>>>>>

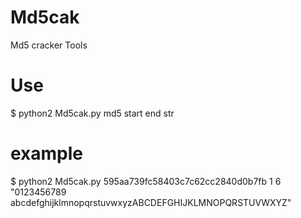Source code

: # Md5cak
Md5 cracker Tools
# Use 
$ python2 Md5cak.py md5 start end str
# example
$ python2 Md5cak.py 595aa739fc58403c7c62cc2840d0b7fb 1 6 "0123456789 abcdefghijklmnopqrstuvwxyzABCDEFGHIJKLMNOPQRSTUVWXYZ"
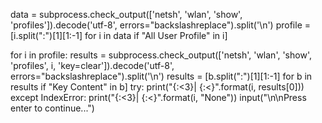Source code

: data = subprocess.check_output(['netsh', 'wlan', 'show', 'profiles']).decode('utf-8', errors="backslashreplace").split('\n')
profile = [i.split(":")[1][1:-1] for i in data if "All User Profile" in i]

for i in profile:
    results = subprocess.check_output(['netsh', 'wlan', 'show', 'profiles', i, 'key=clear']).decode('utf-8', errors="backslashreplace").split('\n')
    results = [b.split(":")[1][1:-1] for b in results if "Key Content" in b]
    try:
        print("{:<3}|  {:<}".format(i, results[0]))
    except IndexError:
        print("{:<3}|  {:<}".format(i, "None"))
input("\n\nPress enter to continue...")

<<<<<

WHAT IS NEEDED:
Transcribe the listing above in full and exactly; no pictures belong in the copy.

ANSWER TO THIS PROBLEM:
Source code

: # Md5cak
Md5 cracker Tools
# Use 
$ python2 Md5cak.py md5 start end str
# example
$ python2 Md5cak.py 595aa739fc58403c7c62cc2840d0b7fb 1 6 "0123456789 abcdefghijklmnopqrstuvwxyzABCDEFGHIJKLMNOPQRSTUVWXYZ"
Source code

: data = subprocess.check_output(['netsh', 'wlan', 'show', 'profiles']).decode('utf-8', errors="backslashreplace").split('\n')
profile = [i.split(":")[1][1:-1] for i in data if "All User Profile" in i]

for i in profile:
    results = subprocess.check_output(['netsh', 'wlan', 'show', 'profiles', i, 'key=clear']).decode('utf-8', errors="backslashreplace").split('\n')
    results = [b.split(":")[1][1:-1] for b in results if "Key Content" in b]
    try:
        print("{:<3}|  {:<}".format(i, results[0]))
    except IndexError:
        print("{:<3}|  {:<}".format(i, "None"))
input("\n\nPress enter to continue...")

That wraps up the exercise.